In the present invention, the lower rubber stopper F211 having the O-ring shape is convex toward an upper direction of the intermediate tube F113. Therefore, the lower rubber stopper F211 contacts an inner wall surface of the skirt part F2 of the cap F, which can prevent the lower rubber stopper F211 from falling off.

In the present invention, the fitting part F11 has an approximately T-shape and includes the upper surface F115, the upper rubber stopper F111, and the lower surface F114 in the lip F112, in which a contact surface with respect to the medical instrument contacts at least one place in the upper surface F115 or the lower surface F114. Therefore, the cap F according to the present invention can be fitted to the medical instrument used for the CSTD more positively.
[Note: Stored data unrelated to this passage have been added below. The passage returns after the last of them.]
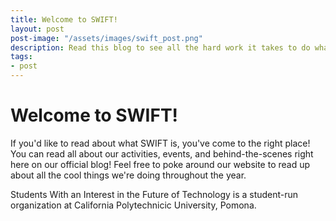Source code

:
 ```yaml
---
title: Welcome to SWIFT!
layout: post
post-image: "/assets/images/swift_post.png"
description: Read this blog to see all the hard work it takes to do what we do here at SWIFT!
tags:
- post
---
```

# Welcome to SWIFT! 
If you'd like to read about what SWIFT is, you've come to the right place! You can read all about our activities, events, and behind-the-scenes right here on our official blog! Feel free to poke around our website to read up about all the cool things we're doing throughout the year.

Students With an Interest in the Future of Technology is a student-run organization at California Polytechnicic University, Pomona.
Next, a half-capped state on the pharmaceutical container A will be explained as an example of the embodiment of the cap F according to the present invention in FIG. 2, and a full-capped state on the pharmaceutical container A will be explained as an example of the embodiment of the cap F according to the present invention in FIG. 3.

As illustrated in FIG. 2, the cap F can be held in a half-capped state on the pharmaceutical container A by the fitting member F3 provided in the skirt part F2 of the cap F in the present invention. The half-capped state is a state where the lower rubber stopper F211 is separated from the lip A2 of the pharmaceutical container A. A concave portion F33 of the fitting member F3 is fitted to a convex portion F23 provided inside the skirt part F2, and part of the locking claw F32 contacts an upper surface of the lip A2. The half-capped state also indicates a state where the plastic cap F is temporarily fixed to the lip A2 of the pharmaceutical container A, and the interior of the pharmaceutical container A communicates with outside air through a space (gap) between the lip A2 and the lowermost surface of the skirt part F2.
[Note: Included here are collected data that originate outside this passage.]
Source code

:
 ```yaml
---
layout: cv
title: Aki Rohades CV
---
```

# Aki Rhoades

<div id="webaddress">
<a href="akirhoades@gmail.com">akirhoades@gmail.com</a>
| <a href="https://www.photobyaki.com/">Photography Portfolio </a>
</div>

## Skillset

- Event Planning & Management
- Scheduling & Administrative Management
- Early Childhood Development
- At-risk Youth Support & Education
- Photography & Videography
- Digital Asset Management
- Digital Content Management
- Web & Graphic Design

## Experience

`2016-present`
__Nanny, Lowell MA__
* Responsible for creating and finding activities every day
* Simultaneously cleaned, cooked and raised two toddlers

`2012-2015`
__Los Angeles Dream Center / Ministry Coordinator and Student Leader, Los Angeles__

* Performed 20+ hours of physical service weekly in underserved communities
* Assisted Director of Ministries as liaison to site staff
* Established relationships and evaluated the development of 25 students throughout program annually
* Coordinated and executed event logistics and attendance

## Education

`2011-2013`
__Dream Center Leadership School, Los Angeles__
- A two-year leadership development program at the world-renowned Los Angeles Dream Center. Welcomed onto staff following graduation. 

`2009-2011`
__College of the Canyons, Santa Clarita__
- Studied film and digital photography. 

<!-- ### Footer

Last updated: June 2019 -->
FIG. 3 illustrates a state where the skirt part F2 of the cap F is fully capped on the pharmaceutical container A by the fitting member F3. The full-capped state is a state where the lower rubber stopper F211 contacts the lip A2 of the pharmaceutical container A. The full-capped state also indicates a state where a locking claw F31 provided on an outer side of the fitting member F3 is fitted to a concave portion F21 provided inside the skirt part F2, and the locking claw F32 contacting the upper surface of the lip A2 slides on a side surface of the lip A2 to be locked on a lower surface of the lip A2.

When the full capping is executed, as illustrated in FIG. 3, the plastic cap F is in a state of being locked with the lip A2 of the pharmaceutical container A, the lip A2 contacts the lower rubber stopper F211, and the space (gap) above the lip A2 is blocked; therefore, the interior of the pharmaceutical container A does not communicate with outside air.
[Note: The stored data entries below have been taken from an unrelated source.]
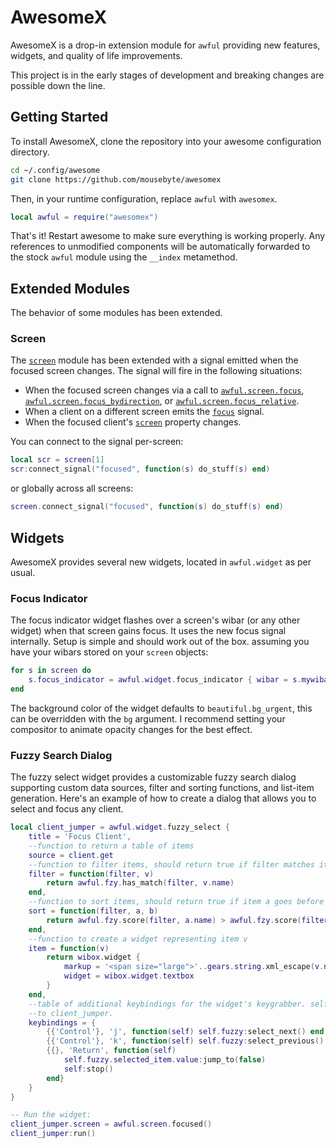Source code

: # AwesomeX
AwesomeX is a drop-in extension module for `awful` providing new features, widgets, and quality of life improvements.

This project is in the early stages of development and breaking changes are possible down the line.

## Getting Started
To install AwesomeX, clone the repository into your awesome configuration directory.
```bash
cd ~/.config/awesome
git clone https://github.com/mousebyte/awesomex
```
Then, in your runtime configuration, replace `awful` with `awesomex`.
```lua
local awful = require("awesomex")
```

That's it! Restart awesome to make sure everything is working properly. Any references to unmodified components will be
automatically forwarded to the stock `awful` module using the `__index` metamethod.

## Extended Modules
The behavior of some modules has been extended.

### Screen
The [`screen`](https://awesomewm.org/doc/api/classes/screen.html) module has been extended with a signal emitted when the
focused screen changes. The signal will fire in the following situations:
* When the focused screen changes via a call to [`awful.screen.focus`](https://awesomewm.org/doc/api/classes/screen.html#awful.screen.focus),
  [`awful.screen.focus_bydirection`](https://awesomewm.org/doc/api/classes/screen.html#awful.screen.focus_bydirection), or
  [`awful.screen.focus_relative`](https://awesomewm.org/doc/api/classes/screen.html#awful.screen.focus_relative).
* When a client on a different screen emits the [`focus`](https://awesomewm.org/doc/api/classes/client.html#client.focus) signal.
* When the focused client's [`screen`](https://awesomewm.org/doc/api/classes/client.html#client.screen) property changes.

You can connect to the signal per-screen:
```lua
local scr = screen[1]
scr:connect_signal("focused", function(s) do_stuff(s) end)
```

or globally across all screens:
```lua
screen.connect_signal("focused", function(s) do_stuff(s) end)
```

## Widgets
AwesomeX provides several new widgets, located in `awful.widget` as per usual.

### Focus Indicator
The focus indicator widget flashes over a screen's wibar (or any other widget) when that screen gains focus.
It uses the new focus signal internally. Setup is simple and should work out of the box. assuming you have your
wibars stored on your `screen` objects:
```lua
for s in screen do
    s.focus_indicator = awful.widget.focus_indicator { wibar = s.mywibar }
end
```

The background color of the widget defaults to `beautiful.bg_urgent`, this can be overridden with the `bg` argument.
I recommend setting your compositor to animate opacity changes for the best effect.

### Fuzzy Search Dialog
The fuzzy select widget provides a customizable fuzzy search dialog supporting custom data sources, filter and sorting functions,
and list-item generation. Here's an example of how to create a dialog that allows you to select and focus any client.
```lua
local client_jumper = awful.widget.fuzzy_select { 
    title = 'Focus Client',
    --function to return a table of items
    source = client.get
    --function to filter items, should return true if filter matches item v
    filter = function(filter, v)
        return awful.fzy.has_match(filter, v.name)
    end,
    --function to sort items, should return true if item a goes before item b
    sort = function(filter, a, b)
        return awful.fzy.score(filter, a.name) > awful.fzy.score(filter, b.name)
    end,
    --function to create a widget representing item v
    item = function(v)
        return wibox.widget {
            markup = '<span size="large">'..gears.string.xml_escape(v.name)..'</span>',
            widget = wibox.widget.textbox
        }
    end,
    --table of additional keybindings for the widget's keygrabber. self.fuzzy is a reference
    --to client_jumper.
    keybindings = {
        {{'Control'}, 'j', function(self) self.fuzzy:select_next() end },
        {{'Control'}, 'k', function(self) self.fuzzy:select_previous() end },
        {{}, 'Return', function(self)
            self.fuzzy.selected_item.value:jump_to(false)
            self:stop()
        end}
    }
}

-- Run the widget:
client_jumper.screen = awful.screen.focused()
client_jumper:run()
```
Consequently, the cap F according to the present invention is extremely effective, for example, in a case where the drug loaded in the pharmaceutical container A is lyophilized. When using the cap F according to the present invention, for example, gas generated in the pharmaceutical container A in a lyophilization process can be exhausted quickly along the space (gap) existing in the lip A2, and, at the same time, the rubber stopper can be capped extremely quickly by using a capping machine or the like after the lyophilization is completed as illustrated in FIG. 3. Therefore, the airtightness inside the pharmaceutical container A can be secured.

Next, the relationship of forces (forces f1 to f3) for climbing over respective members will be explained as an example from FIG. 2 onward by focusing on a motion for covering the fitting member F3 by the skirt part F2.

When a force used when the convex portion F23 provided in the skirt part F2 climbs over the concave portion F33 provided on an outer peripheral surface of the fitting member F3 is set as a force f1, and a force used when the locking claw F32 climbs over the lip A2 is set as a force f2, the relationship holds: the force f2> the force f1. A step in which the convex portion F23 provided in the skirt part F2 climbs over the concave portion F33 will be referred to as a first locking step.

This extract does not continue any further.